(Required work)
Write out nothing except the lines of the entries below, from the first through the one containing "ssh private keys", exactly and without pictures.

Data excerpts
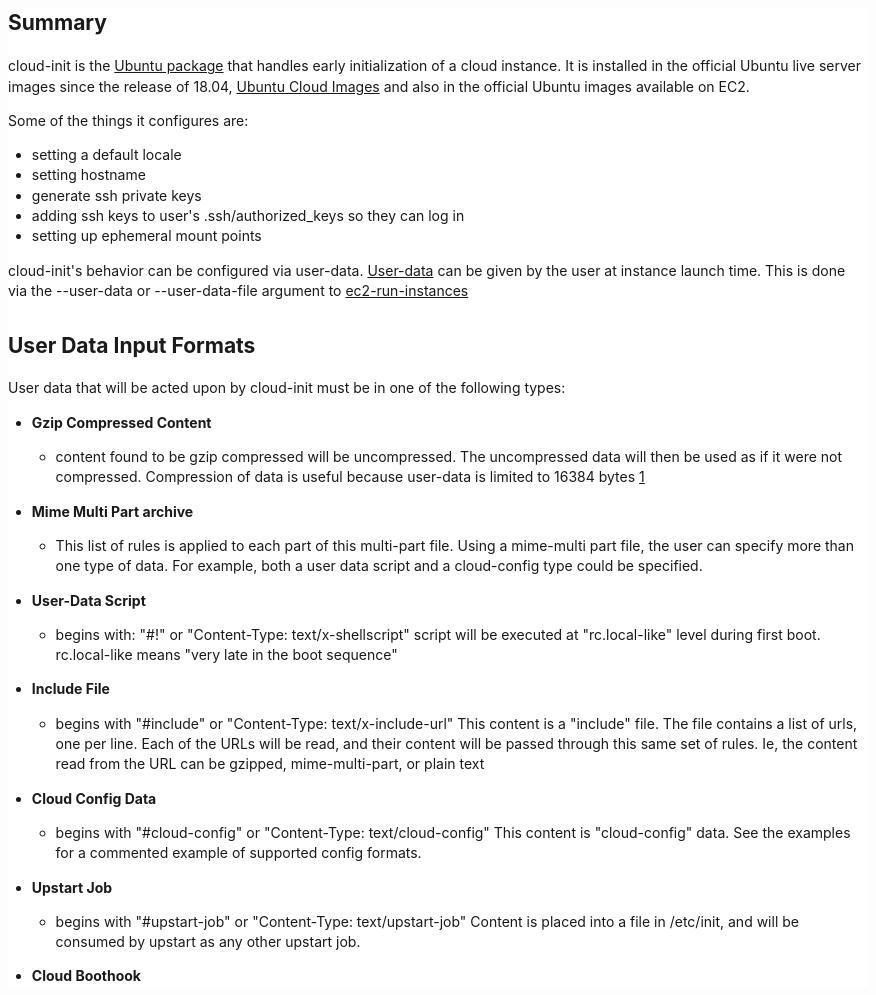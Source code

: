 Summary
-------

cloud-init is the [Ubuntu package](https://launchpad.net/ubuntu/+source/cloud-init) that handles early initialization of a cloud instance. It is installed in the official Ubuntu live server images since the release of 18.04, [Ubuntu Cloud Images](http://cloud-images.ubuntu.com/releases/) and also in the official Ubuntu images available on EC2\. 

Some of the things it configures are: 

* setting a default locale
* setting hostname
* generate ssh private keys
* adding ssh keys to user's .ssh/authorized\_keys so they can log in
* setting up ephemeral mount points

cloud-init's behavior can be configured via user-data. [User-data](http://developer.amazonwebservices.com/connect/entry.jspa?externalID=1085) can be given by the user at instance launch time. This is done via the --user-data or --user-data-file argument to [ec2-run-instances](http://docs.amazonwebservices.com/AWSEC2/latest/CommandLineReference/ApiReference-cmd-RunInstances.html) 

User Data Input Formats
-----------------------

User data that will be acted upon by cloud-init must be in one of the following types: 

* **Gzip Compressed Content**

  * content found to be gzip compressed will be uncompressed. The uncompressed data will then be used as if it were not compressed. Compression of data is useful because user-data is limited to 16384 bytes [1](https://help.ubuntu.com/community/CloudInit#fnref-6a17aff5cf9eab5a99b5ab3dbd49854b0e9681c1)
* **Mime Multi Part archive**

  * This list of rules is applied to each part of this multi-part file. Using a mime-multi part file, the user can specify more than one type of data. For example, both a user data script and a cloud-config type could be specified.
* **User-Data Script**

  * begins with: "\#!" or "Content-Type: text/x-shellscript"
script will be executed at "rc.local-like" level during first boot. rc.local-like means "very late in the boot sequence"
* **Include File**

  * begins with "\#include" or "Content-Type: text/x-include-url"
This content is a "include" file. The file contains a list of urls, one per line. Each of the URLs will be read, and their content will be passed through this same set of rules. Ie, the content read from the URL can be gzipped, mime-multi-part, or plain text
* **Cloud Config Data**

  * begins with "\#cloud-config" or "Content-Type: text/cloud-config"
This content is "cloud-config" data. See the examples for a commented example of supported config formats.
* **Upstart Job**

  * begins with "\#upstart-job" or "Content-Type: text/upstart-job"
Content is placed into a file in /etc/init, and will be consumed by upstart as any other upstart job.
* **Cloud Boothook**
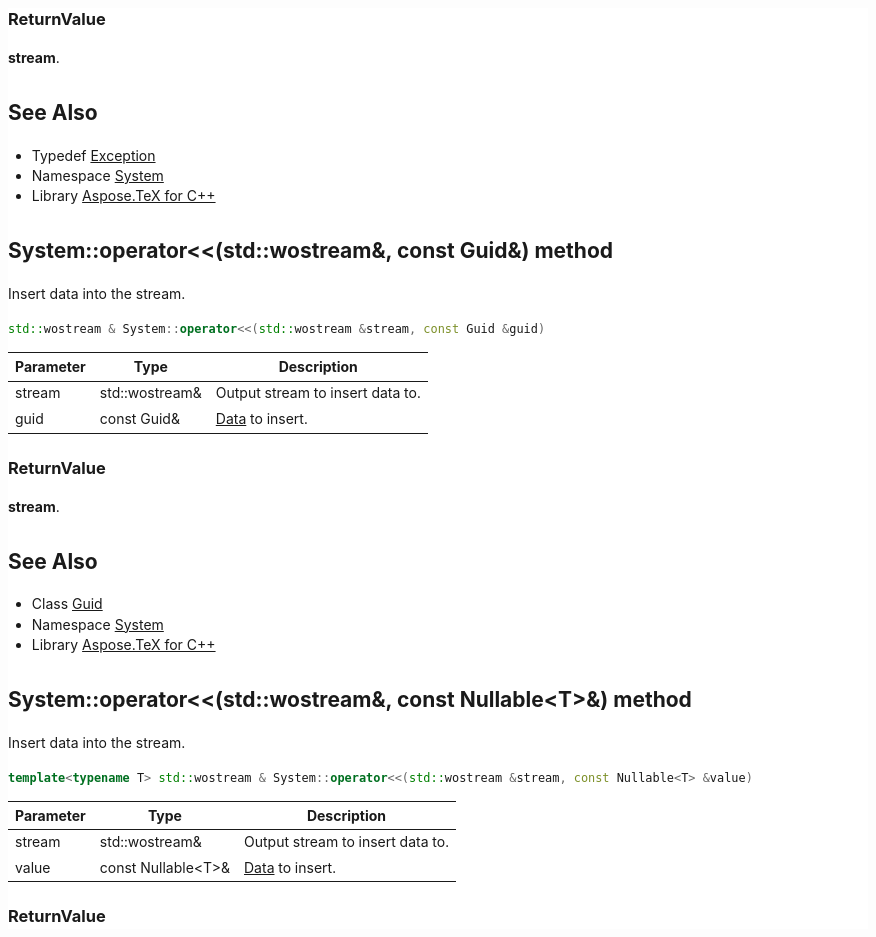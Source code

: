 ### ReturnValue

**stream**.

## See Also

* Typedef [Exception](../exception/)
* Namespace [System](../)
* Library [Aspose.TeX for C++](../../)
## System::operator<<(std::wostream\&, const Guid\&) method


Insert data into the stream.

```cpp
std::wostream & System::operator<<(std::wostream &stream, const Guid &guid)
```


| Parameter | Type | Description |
| --- | --- | --- |
| stream | std::wostream\& | Output stream to insert data to. |
| guid | const Guid\& | [Data](../../system.data/) to insert. |

### ReturnValue

**stream**.

## See Also

* Class [Guid](../guid/)
* Namespace [System](../)
* Library [Aspose.TeX for C++](../../)
## System::operator<<(std::wostream\&, const Nullable\<T\>\&) method


Insert data into the stream.

```cpp
template<typename T> std::wostream & System::operator<<(std::wostream &stream, const Nullable<T> &value)
```


| Parameter | Type | Description |
| --- | --- | --- |
| stream | std::wostream\& | Output stream to insert data to. |
| value | const Nullable\<T\>\& | [Data](../../system.data/) to insert. |

### ReturnValue

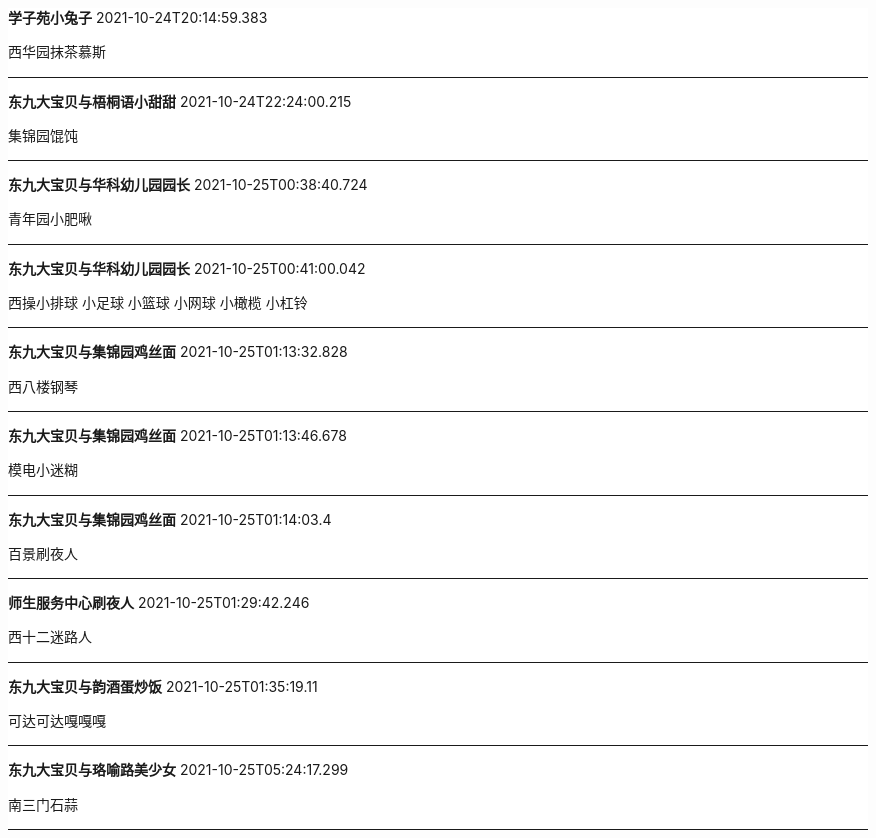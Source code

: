 **学子苑小兔子** 2021-10-24T20:14:59.383

西华园抹茶慕斯

---

**东九大宝贝与梧桐语小甜甜** 2021-10-24T22:24:00.215

集锦园馄饨

---

**东九大宝贝与华科幼儿园园长** 2021-10-25T00:38:40.724

青年园小肥啾

---

**东九大宝贝与华科幼儿园园长** 2021-10-25T00:41:00.042

西操小排球
小足球
小篮球
小网球
小橄榄
小杠铃

---

**东九大宝贝与集锦园鸡丝面** 2021-10-25T01:13:32.828

西八楼钢琴

---

**东九大宝贝与集锦园鸡丝面** 2021-10-25T01:13:46.678

模电小迷糊

---

**东九大宝贝与集锦园鸡丝面** 2021-10-25T01:14:03.4

百景刷夜人

---

**师生服务中心刷夜人** 2021-10-25T01:29:42.246

西十二迷路人

---

**东九大宝贝与韵酒蛋炒饭** 2021-10-25T01:35:19.11

可达可达嘎嘎嘎

---

**东九大宝贝与珞喻路美少女** 2021-10-25T05:24:17.299

南三门石蒜

---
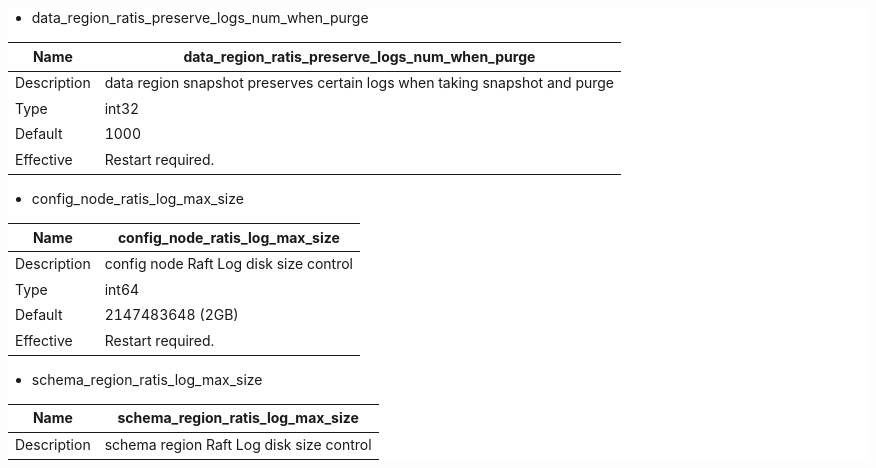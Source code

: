 - data_region_ratis_preserve_logs_num_when_purge

| Name        | data_region_ratis_preserve_logs_num_when_purge               |
| ----------- | ------------------------------------------------------------ |
| Description | data region snapshot preserves certain logs when taking snapshot and purge |
| Type        | int32                                                        |
| Default     | 1000                                                         |
| Effective   | Restart required.                                            |

- config_node_ratis_log_max_size

| Name        | config_node_ratis_log_max_size         |
| ----------- | -------------------------------------- |
| Description | config node Raft Log disk size control |
| Type        | int64                                  |
| Default     | 2147483648 (2GB)                       |
| Effective   | Restart required.                      |

- schema_region_ratis_log_max_size

| Name        | schema_region_ratis_log_max_size         |
| ----------- | ---------------------------------------- |
| Description | schema region Raft Log disk size control |
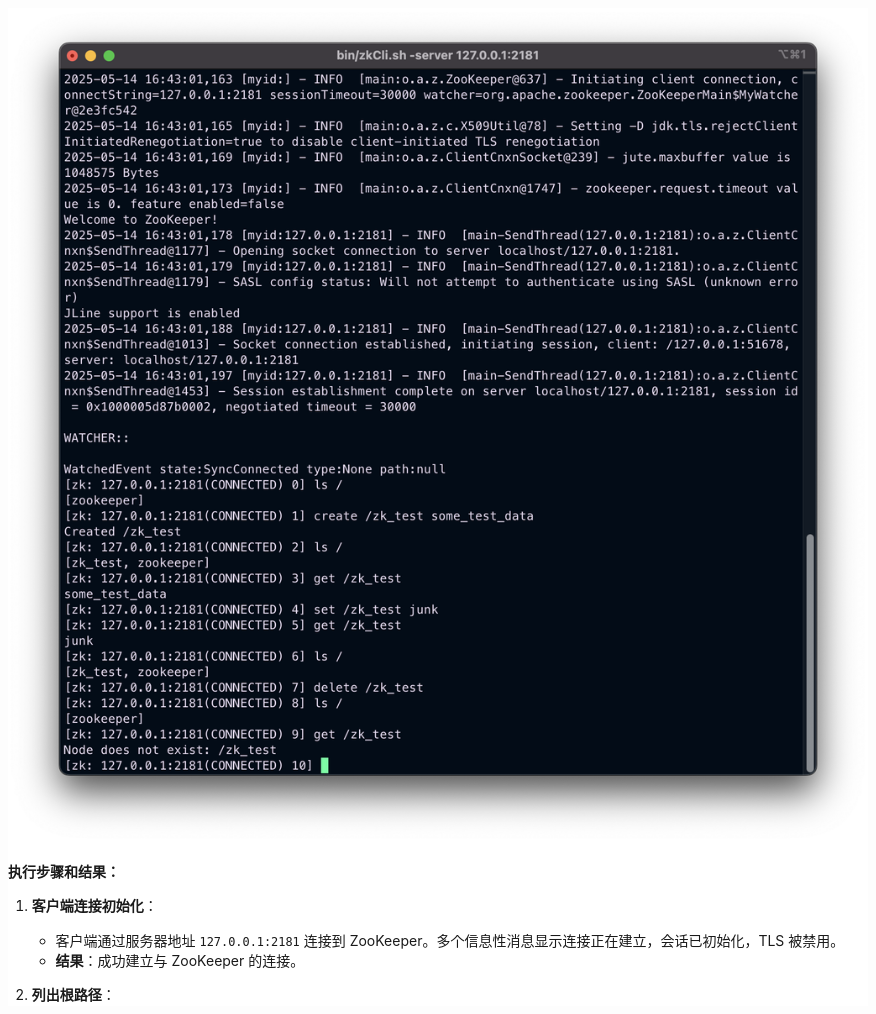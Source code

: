 ![](./images/zk_demo_1.png)

**执行步骤和结果：**

1. **客户端连接初始化**：

   * 客户端通过服务器地址 `127.0.0.1:2181` 连接到 ZooKeeper。多个信息性消息显示连接正在建立，会话已初始化，TLS 被禁用。
   * **结果**：成功建立与 ZooKeeper 的连接。

2. **列出根路径**：
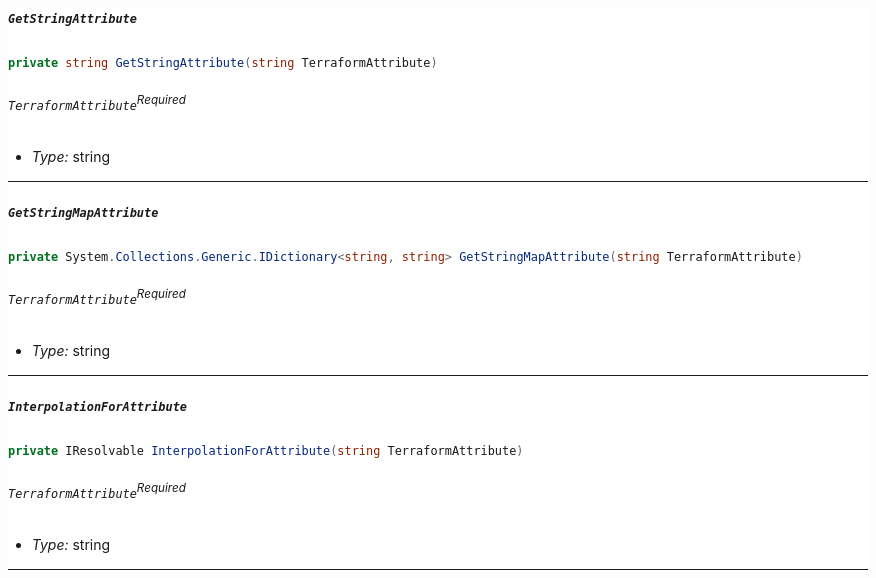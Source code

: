 ##### `GetStringAttribute` <a name="GetStringAttribute" id="rhizo-co-terraform-provider-oci.dataOciCoreInstanceMaintenanceEvents.DataOciCoreInstanceMaintenanceEvents.getStringAttribute"></a>

```csharp
private string GetStringAttribute(string TerraformAttribute)
```

###### `TerraformAttribute`<sup>Required</sup> <a name="TerraformAttribute" id="rhizo-co-terraform-provider-oci.dataOciCoreInstanceMaintenanceEvents.DataOciCoreInstanceMaintenanceEvents.getStringAttribute.parameter.terraformAttribute"></a>

- *Type:* string

---

##### `GetStringMapAttribute` <a name="GetStringMapAttribute" id="rhizo-co-terraform-provider-oci.dataOciCoreInstanceMaintenanceEvents.DataOciCoreInstanceMaintenanceEvents.getStringMapAttribute"></a>

```csharp
private System.Collections.Generic.IDictionary<string, string> GetStringMapAttribute(string TerraformAttribute)
```

###### `TerraformAttribute`<sup>Required</sup> <a name="TerraformAttribute" id="rhizo-co-terraform-provider-oci.dataOciCoreInstanceMaintenanceEvents.DataOciCoreInstanceMaintenanceEvents.getStringMapAttribute.parameter.terraformAttribute"></a>

- *Type:* string

---

##### `InterpolationForAttribute` <a name="InterpolationForAttribute" id="rhizo-co-terraform-provider-oci.dataOciCoreInstanceMaintenanceEvents.DataOciCoreInstanceMaintenanceEvents.interpolationForAttribute"></a>

```csharp
private IResolvable InterpolationForAttribute(string TerraformAttribute)
```

###### `TerraformAttribute`<sup>Required</sup> <a name="TerraformAttribute" id="rhizo-co-terraform-provider-oci.dataOciCoreInstanceMaintenanceEvents.DataOciCoreInstanceMaintenanceEvents.interpolationForAttribute.parameter.terraformAttribute"></a>

- *Type:* string

---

(Output of the task)
Source code

: Summary
-------

cloud-init is the [Ubuntu package](https://launchpad.net/ubuntu/+source/cloud-init) that handles early initialization of a cloud instance. It is installed in the official Ubuntu live server images since the release of 18.04, [Ubuntu Cloud Images](http://cloud-images.ubuntu.com/releases/) and also in the official Ubuntu images available on EC2\. 

Some of the things it configures are: 

* setting a default locale
* setting hostname
* generate ssh private keys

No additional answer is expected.